Paramilitary Attack on Zapatistas in Bolón Ajaw
As we reported in our January 2010 Chiapas/Zapatista News Summary, 57 residents of Agua Azul ejido, belonging to the PRI (political party) and suspected of belonging to the Organization for the Defense of Indigenous and Campesino Rights (Opddic, its initials in Spansh), entered Bolón Ajaw Zapatista community on January 21, smoking marijuana and displaying guns. The “Opddicas,” as they are referred to by the Zapatistas, constructed 3 cabins on Bolón Ajaw’s recuperated land.
There is a long-standing history of violence and provocation by the PRI members from Agua Azul ejido in this region. The conflict is about controlling the land. While the PRI members have no legal right to Bolón Ajaw’s land, the Mexican Army and the state government allow them to use any means they see fit to try to take the land away from the Zapatistas. What makes this land so desirable is the spectacular turquoise waterfall located on Bolón Ajaw’s land, located adjacent to the internationally famous tourist attraction, the Agua Azul Cascades (shown above). The PRI members know there is a lot of money to be made from tourism and want to expand their control of the tourist area into Bolón Ajaw. That coincides with the state and federal governments plans for a mega-tourism corridor between Agua Azul and the Palenque Ruins, a majestic Maya archaeological site. As the governments’ plans for developing the region have become known, entry fees collected from tourists have been the cause of numerous clashes between PRI members and Zapatista supporters in the region of the Agua Azul Cascades. The government has promised the PRI members a cut of the profits if they displace the Zapatistas who do not want to make the land part of a tourist project, but want to preserve the natural setting, including the virgin waterfall.

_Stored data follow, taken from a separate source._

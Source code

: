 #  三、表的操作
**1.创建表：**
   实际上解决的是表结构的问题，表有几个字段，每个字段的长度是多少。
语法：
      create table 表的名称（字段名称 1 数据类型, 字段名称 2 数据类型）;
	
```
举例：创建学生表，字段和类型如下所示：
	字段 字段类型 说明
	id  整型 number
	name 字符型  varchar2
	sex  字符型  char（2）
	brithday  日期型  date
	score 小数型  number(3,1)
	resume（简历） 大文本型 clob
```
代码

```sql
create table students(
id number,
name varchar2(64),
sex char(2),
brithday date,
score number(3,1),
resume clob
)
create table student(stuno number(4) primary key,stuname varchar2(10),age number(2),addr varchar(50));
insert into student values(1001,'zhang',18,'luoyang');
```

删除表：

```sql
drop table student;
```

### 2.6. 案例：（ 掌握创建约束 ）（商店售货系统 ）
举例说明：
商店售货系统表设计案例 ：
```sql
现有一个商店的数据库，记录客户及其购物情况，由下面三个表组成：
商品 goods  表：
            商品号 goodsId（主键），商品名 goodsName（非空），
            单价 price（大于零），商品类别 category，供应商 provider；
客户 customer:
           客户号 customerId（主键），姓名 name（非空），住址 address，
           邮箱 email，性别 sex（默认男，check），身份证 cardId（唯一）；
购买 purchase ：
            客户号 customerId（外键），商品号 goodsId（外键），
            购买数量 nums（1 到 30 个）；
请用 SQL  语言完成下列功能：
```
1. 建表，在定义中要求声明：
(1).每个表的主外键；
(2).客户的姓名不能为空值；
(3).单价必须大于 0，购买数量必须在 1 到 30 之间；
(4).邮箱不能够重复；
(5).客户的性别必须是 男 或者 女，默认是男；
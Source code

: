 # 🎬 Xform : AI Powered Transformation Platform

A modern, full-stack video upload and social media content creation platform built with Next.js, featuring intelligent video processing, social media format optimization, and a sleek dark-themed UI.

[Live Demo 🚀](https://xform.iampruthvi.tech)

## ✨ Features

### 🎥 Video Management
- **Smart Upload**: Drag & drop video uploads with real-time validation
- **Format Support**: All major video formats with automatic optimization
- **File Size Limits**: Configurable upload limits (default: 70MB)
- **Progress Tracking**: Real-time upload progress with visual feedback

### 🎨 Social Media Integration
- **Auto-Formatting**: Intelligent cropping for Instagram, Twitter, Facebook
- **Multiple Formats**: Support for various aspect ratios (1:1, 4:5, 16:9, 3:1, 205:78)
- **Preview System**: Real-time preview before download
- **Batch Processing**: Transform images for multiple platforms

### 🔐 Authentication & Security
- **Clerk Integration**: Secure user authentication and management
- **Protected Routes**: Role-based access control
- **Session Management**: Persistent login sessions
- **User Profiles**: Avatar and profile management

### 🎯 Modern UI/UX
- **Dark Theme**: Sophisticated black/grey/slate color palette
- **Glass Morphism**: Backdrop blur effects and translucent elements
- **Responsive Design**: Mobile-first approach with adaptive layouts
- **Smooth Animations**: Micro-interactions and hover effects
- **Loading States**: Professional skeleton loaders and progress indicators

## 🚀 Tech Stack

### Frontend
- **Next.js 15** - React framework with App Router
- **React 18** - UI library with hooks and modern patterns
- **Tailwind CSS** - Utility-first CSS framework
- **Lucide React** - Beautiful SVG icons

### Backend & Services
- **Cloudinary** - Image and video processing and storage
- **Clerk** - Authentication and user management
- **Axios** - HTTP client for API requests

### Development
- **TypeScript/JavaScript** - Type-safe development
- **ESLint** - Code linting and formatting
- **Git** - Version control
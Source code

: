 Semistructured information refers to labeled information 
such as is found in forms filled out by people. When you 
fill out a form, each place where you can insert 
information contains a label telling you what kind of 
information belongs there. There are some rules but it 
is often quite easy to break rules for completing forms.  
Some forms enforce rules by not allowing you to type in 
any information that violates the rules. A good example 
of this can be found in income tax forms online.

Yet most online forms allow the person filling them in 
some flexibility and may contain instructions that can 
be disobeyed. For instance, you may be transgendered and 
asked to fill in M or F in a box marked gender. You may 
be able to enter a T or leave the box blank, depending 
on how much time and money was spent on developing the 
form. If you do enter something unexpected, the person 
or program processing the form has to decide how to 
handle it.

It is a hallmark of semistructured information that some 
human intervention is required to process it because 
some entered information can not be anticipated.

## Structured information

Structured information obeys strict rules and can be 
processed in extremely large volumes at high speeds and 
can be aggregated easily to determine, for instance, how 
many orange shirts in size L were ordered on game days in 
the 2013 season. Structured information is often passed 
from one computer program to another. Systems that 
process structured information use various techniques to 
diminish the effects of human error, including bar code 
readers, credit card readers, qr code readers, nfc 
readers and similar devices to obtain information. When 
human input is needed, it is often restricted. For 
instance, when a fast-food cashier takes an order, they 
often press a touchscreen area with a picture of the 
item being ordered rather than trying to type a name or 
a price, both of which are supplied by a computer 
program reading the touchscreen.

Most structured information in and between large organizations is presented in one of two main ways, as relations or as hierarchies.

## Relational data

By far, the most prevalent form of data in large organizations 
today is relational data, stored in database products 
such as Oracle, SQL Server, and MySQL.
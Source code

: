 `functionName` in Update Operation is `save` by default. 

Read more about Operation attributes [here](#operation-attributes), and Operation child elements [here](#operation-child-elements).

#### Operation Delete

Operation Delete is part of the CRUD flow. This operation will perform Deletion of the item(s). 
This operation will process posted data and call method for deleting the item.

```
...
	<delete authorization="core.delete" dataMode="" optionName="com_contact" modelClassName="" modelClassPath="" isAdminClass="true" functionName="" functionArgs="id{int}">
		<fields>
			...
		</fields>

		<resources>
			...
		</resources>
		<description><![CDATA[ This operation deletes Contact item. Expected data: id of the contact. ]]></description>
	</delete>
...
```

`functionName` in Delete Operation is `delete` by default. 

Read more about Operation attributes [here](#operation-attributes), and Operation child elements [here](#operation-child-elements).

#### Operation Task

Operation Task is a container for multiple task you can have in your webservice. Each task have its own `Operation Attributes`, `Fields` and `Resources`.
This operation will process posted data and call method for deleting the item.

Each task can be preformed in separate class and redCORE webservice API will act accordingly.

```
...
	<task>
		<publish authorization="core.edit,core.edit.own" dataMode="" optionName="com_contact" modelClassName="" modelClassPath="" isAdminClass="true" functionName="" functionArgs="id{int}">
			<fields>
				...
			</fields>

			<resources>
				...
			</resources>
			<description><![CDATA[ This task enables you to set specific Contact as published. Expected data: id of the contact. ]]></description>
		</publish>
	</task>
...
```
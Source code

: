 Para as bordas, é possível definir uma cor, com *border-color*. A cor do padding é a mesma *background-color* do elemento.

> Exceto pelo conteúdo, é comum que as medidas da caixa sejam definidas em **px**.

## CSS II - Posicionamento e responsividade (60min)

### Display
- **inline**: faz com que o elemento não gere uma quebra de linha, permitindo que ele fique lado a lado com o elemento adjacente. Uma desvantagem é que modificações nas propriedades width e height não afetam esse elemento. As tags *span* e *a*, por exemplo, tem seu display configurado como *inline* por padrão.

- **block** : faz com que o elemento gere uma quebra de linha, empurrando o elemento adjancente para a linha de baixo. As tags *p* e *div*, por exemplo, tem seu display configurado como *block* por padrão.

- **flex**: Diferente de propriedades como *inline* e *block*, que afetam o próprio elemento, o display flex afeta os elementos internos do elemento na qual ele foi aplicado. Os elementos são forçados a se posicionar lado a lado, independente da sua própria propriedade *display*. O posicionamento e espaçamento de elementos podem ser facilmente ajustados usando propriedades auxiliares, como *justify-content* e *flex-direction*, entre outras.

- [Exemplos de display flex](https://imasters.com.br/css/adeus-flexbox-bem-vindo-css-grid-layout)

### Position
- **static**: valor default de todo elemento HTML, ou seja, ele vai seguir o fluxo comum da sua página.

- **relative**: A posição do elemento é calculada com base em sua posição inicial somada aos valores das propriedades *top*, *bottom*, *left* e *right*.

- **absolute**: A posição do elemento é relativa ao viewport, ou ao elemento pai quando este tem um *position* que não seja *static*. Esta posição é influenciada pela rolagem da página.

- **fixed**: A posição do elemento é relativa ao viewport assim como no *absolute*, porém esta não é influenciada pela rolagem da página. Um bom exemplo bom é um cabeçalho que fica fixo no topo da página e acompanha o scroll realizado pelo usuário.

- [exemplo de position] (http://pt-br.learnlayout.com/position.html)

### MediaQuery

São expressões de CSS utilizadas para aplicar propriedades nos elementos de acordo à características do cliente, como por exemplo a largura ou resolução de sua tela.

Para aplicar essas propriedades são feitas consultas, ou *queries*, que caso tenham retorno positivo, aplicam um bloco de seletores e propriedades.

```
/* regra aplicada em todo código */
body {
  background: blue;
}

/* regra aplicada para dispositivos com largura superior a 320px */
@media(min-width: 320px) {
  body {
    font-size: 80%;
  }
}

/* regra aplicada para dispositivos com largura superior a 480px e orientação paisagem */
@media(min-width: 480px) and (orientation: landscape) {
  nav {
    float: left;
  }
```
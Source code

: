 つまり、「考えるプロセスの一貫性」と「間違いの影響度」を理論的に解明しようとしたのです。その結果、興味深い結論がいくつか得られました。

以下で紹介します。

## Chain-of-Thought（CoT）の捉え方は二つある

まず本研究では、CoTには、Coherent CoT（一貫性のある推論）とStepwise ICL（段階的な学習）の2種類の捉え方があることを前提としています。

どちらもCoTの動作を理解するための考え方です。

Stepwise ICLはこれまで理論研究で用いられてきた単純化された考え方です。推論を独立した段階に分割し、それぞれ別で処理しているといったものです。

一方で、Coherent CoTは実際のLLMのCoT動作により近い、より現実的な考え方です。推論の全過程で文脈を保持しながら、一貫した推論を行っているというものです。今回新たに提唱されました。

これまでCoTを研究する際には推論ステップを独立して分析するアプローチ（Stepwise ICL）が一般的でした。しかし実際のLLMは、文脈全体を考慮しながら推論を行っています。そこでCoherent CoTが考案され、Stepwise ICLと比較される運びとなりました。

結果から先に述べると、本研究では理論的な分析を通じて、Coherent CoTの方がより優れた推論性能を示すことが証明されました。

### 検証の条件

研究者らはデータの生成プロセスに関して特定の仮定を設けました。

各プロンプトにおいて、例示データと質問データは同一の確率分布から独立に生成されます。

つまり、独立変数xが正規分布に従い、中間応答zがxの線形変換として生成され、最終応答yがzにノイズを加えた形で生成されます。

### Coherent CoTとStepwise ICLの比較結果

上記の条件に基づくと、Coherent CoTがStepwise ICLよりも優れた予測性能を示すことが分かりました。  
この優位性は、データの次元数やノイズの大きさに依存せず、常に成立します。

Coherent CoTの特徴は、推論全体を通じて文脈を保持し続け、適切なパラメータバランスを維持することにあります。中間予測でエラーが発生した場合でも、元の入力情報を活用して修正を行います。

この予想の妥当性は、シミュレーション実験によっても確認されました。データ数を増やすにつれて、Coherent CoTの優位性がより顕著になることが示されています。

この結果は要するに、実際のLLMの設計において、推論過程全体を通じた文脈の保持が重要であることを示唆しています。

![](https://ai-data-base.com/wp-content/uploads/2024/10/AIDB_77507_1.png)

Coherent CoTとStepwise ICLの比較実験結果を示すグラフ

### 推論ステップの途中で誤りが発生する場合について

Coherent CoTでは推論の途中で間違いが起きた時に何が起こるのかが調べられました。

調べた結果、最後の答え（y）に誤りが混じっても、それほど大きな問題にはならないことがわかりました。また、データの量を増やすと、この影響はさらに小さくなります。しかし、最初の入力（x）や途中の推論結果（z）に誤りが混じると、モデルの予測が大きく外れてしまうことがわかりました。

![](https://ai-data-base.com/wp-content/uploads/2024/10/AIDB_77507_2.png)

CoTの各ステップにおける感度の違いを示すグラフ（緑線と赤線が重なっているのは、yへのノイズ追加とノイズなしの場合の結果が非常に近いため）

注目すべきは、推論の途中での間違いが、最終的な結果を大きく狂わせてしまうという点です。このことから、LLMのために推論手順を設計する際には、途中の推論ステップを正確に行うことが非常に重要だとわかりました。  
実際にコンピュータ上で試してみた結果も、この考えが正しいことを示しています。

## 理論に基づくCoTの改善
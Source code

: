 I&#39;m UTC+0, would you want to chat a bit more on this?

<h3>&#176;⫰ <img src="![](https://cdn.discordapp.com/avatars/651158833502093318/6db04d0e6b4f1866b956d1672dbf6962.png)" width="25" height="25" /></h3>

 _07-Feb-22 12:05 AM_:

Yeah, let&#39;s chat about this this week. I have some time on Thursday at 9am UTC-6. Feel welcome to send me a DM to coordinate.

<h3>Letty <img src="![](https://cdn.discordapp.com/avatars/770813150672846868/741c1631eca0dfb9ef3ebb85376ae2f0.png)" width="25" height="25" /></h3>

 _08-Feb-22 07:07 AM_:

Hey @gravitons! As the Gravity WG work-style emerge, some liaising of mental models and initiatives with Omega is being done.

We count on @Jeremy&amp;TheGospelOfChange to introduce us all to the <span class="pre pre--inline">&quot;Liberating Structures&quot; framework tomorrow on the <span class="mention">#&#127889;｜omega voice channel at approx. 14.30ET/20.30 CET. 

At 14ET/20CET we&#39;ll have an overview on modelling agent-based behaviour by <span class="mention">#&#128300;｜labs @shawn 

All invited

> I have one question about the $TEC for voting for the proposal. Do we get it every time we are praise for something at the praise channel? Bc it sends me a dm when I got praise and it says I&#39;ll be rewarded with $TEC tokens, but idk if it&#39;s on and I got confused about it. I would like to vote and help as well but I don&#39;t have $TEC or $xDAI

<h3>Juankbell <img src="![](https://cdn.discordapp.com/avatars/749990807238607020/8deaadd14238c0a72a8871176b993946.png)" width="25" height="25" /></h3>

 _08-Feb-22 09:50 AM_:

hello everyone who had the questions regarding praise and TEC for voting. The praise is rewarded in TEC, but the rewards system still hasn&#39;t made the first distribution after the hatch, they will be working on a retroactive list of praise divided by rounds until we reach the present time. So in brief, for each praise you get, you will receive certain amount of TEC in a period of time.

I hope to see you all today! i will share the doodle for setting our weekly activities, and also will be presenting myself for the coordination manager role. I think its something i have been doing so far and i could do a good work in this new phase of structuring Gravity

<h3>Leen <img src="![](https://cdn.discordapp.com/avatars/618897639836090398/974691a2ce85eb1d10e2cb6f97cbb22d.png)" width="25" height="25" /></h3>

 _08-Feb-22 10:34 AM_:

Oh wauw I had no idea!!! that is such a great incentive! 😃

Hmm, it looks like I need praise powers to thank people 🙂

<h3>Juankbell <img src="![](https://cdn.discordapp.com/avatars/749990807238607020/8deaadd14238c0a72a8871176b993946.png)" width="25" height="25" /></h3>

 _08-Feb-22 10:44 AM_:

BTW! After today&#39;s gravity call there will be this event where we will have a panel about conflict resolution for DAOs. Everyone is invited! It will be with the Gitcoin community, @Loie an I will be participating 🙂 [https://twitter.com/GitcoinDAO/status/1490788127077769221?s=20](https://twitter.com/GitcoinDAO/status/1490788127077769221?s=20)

On February 6, armed conflict erupted in and around Bolón Ajaw. According to the government, the end result was 1 PRI member dead from a gunshot wound, some 20+ PRI members injured, many from gunshot wounds, and 7 PRI members detained by the Zapatistas. As if on cue, the PRI members went running to the Attorney General of Chiapas claiming that the Zapatistas mounted an armed attack on them. The Attorney General found it convenient to believe the PRI members and issued press statements accusing the Zapatistas and demanding immediate release of those “kidnapped” (detained).
The Zapatista Good Government Junta in the Caracol of Morelia issued a long state-ment describing and denouncing the incident. The Junta first reminded us that after the January incident in Bolon Ajaw it warned that the Zapatistas would defend the land and its riches. It went on to state that it was the armed Opddic members from Agua Azul ejido who ambushed unarmed Zapatistas and, therefore, it was the armed PRI members who shot wildly and killed one of their own members. 3 Zapatistas were injured by bullets, one gravely. The Junta reported that all those detained were released.
The Junta made a proposal as a basis for dialogue between the parties. The government, however, is insisting that the dialogue be held at the Government Palace in the capital city of Tuxtla Gutiérrez and that Governor Juan Sabines be present to preside over the dialogue. Moreover, the government insists on the presence of a Zapatista from Bolón Ajaw. And, what worries everyone is that government officials are insinuating that if the Zapatistas do not go to the Government Palace, the Army will enter to resolve the problem militarily. The implications of this are ominous.
A truce between the federal Army and the Zapatista Army has existed ever since the 1995 passage of the law promoting peace and dialogue in Chiapas. This has kept both the federal Army and the Zapatista Army from using their weapons. If that law and the truce were deemed broken, the Mexican Army could enter into Zapatista communities to detain people, destroy autonomous institutions (government headquarters, schools, clinics, economic projects) and occupy the communities. Because the state government set such ridiculous conditions for dialogue, the Morelia Junta believes that this is what President Felipe Calderón wants to happen.
The Fray Bartolomé de las Casas Human Rights Center (Frayba) acted as a “communications bridge” between the government and the Junta, delivering messages back and forth. Frayba issued a statement saying that dialogue was not possible now due to the intense military presence in the zone around Agua Azul and the conditions set by the government. As of February 16, a “large number” of intelligence agents are reportedly operating in the Agua Azul region, some in plain clothes; military helicopters are flying low over the communities; and security forces are stationed in the area, patrolling constantly.